Bekanntlich ist ein gutes Gehalt nicht der alleinige Faktor für Zufriedenheit im Job. Jedoch signalisiert eine faire und marktgerechte Bezahlung Wertschätzung und dient als wichtiger „Hygienefaktor“. Wer sich leistungsgerecht bezahlt fühlt, bleibt motiviert, Verantwortung zu übernehmen und sich weiterzuentwickeln. Dadurch wächst die emotionale Bindung ans Unternehmen und die Fluktuation sinkt. Vor diesem Hintergrund ist es besonders alarmierend, dass sich
nur 40 Prozent aller Studienteilnehmer in ihrer aktuellen Position gerecht entlohnt fühlen. In der Gruppe der befragten Team-, Abteilungs- oder Bereichsleitenden sind es zwar immerhin fast 48 Prozent, die ihre Bezahlung angemessen finden; dennoch bleibt auch die Mehrheit der Führungskräfte mit dem Gehalt unzufrieden.

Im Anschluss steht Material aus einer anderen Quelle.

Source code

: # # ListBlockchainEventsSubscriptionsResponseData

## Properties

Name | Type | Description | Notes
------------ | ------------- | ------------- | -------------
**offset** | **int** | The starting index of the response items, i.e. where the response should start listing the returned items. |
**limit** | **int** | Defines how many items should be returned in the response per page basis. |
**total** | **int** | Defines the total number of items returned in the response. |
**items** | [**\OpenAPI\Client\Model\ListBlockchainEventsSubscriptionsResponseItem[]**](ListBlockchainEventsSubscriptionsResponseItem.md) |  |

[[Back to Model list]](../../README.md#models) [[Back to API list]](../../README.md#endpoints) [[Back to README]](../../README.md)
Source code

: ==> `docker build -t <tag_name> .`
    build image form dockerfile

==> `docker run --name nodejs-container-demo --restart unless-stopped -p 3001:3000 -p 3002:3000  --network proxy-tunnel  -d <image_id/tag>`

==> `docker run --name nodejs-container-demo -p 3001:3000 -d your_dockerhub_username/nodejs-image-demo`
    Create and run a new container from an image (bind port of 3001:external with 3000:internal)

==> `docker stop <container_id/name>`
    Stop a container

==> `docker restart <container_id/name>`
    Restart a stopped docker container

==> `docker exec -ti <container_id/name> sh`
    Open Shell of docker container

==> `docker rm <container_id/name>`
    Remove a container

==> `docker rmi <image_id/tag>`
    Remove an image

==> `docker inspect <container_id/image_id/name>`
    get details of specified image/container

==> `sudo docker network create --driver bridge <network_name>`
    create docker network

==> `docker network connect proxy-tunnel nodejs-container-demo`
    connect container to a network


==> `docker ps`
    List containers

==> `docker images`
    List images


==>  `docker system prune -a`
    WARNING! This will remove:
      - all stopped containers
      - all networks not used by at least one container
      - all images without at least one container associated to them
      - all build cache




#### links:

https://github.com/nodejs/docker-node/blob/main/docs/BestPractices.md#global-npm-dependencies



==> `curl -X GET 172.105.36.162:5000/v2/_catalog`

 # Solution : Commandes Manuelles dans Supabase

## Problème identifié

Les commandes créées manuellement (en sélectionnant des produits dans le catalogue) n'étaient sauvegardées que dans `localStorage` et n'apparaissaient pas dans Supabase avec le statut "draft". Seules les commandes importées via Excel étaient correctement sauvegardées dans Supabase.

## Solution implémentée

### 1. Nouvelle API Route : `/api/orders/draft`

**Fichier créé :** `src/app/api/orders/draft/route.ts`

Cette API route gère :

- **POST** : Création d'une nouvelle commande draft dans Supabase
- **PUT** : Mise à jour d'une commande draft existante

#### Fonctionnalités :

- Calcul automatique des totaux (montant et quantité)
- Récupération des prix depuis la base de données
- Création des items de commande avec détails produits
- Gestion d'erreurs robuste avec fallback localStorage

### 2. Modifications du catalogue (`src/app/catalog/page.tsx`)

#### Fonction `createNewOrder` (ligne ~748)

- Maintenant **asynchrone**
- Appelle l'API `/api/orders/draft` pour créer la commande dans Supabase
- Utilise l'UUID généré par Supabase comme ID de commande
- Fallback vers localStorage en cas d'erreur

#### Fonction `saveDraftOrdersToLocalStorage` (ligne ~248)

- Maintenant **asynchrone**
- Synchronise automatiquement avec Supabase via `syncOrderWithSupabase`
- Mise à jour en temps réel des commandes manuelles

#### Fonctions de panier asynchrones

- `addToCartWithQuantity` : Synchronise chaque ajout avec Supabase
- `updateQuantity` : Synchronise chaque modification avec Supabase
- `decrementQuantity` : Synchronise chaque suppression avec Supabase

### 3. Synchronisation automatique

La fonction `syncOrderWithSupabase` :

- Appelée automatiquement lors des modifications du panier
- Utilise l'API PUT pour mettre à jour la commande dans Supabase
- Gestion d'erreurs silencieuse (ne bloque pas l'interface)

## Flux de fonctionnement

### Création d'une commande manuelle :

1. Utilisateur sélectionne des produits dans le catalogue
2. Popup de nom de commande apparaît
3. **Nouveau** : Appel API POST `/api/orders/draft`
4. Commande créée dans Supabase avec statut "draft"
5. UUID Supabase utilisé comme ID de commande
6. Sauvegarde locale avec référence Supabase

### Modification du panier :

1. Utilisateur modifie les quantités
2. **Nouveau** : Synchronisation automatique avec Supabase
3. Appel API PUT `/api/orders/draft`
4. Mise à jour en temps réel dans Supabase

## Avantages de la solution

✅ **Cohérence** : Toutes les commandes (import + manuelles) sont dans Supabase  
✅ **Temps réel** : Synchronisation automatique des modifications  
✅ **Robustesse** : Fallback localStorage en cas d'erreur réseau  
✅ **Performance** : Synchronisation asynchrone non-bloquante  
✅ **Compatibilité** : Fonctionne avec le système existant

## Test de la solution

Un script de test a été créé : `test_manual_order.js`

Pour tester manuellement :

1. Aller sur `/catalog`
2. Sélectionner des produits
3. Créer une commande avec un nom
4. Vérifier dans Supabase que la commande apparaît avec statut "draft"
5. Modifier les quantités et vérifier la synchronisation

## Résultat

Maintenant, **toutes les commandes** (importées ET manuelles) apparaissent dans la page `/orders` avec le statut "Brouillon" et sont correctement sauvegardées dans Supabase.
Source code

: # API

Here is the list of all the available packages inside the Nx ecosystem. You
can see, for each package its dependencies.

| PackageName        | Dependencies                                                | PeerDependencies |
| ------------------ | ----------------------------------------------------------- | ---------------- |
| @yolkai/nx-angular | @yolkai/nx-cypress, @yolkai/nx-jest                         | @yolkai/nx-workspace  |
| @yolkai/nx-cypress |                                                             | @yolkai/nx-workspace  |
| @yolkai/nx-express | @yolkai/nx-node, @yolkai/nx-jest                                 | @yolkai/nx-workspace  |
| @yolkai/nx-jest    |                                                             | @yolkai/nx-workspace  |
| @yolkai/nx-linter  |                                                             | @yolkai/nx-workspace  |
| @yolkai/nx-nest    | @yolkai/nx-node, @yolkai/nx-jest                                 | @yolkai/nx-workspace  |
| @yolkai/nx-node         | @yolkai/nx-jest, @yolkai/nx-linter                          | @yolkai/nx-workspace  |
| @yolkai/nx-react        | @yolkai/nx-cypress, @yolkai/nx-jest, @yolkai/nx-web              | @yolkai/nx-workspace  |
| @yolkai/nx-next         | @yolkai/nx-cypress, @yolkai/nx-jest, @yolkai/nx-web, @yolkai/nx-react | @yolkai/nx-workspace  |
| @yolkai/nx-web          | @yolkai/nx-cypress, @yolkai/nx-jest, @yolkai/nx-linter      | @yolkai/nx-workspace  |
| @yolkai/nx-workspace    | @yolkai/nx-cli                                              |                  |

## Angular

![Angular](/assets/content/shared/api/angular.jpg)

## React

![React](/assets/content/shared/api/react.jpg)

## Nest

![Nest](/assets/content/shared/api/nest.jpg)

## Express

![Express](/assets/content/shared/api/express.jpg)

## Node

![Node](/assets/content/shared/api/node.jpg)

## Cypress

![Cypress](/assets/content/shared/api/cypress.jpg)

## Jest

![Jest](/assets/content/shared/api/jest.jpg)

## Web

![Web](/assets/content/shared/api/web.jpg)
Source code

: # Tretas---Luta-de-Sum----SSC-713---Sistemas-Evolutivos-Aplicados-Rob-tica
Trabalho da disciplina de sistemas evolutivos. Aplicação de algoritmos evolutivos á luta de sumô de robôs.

Gründe für die Unzufriedenheit
Die absolute Höhe des eigenen Gehalts ist zweifellos ein gewichtiger Faktor für die Zufriedenheit im Job. Noch wichtiger ist aber die
relative Höhe: Denn die Zufriedenheit endet rasch, wenn man das Gefühl hat, für die gleiche Arbeit oder Position
nicht im gleichen Umfang entlohnt zu werden wie die Kollegen. So geben rund 44 Prozent der mit ihrem Gehalt unzufriedenen Umfrageteilnehmer an, zu wissen, dass ihre Kollegen in „ähnlicher Position“ mehr verdienen würden als sie.
Die
Gründe dafür sind vielschichtig: 26 Prozent meinen, dass sie ihr Gehalt besser verhandeln hätten können („da wäre wahrscheinlich mehr drin gewesen“), 19 Prozent nennen unterschiedlich lange Betriebszugehörigkeiten als Grund, 17 Prozent ein fehlendes hilfreiches Beziehungsnetzwerk, 11 Prozent führen ihre ethnische Abstammung ins Treffen und etwa 7 Prozent verorten ihren Gehaltsnachteil im Gender-Pay-Gap. Rund ein Viertel der Befragten kann keinen Grund für die eigene Gehaltsbenachteiligung nennen.
Das Gehalt – ein schlecht gehütetes Geheimnis?
Rund 42 Prozent der vom Trendbarometer Befragten geben an, das
Gehalt von Kollegen und Vorgesetzten zu kennen – die Hälfte davon sogar „sehr genau“. 37 Prozent „sprechen untereinander offen darüber“. Etwa 18 Prozent berichten von einer „transparenten Gehaltsstruktur in ihren Unternehmen“, und rund 8 Prozent ziehen ihre Erkenntnisse aus den veröffentlichten Gehaltsangaben in einer Stellenanzeige. Interessant ist die Rolle der informellen Kommunikation: 23 Prozent geben an, die Gehälter nicht aus offiziellen Quellen zu kennen, allerdings würde man sie über den „Flurfunk“ sehr wohl mitbekommen.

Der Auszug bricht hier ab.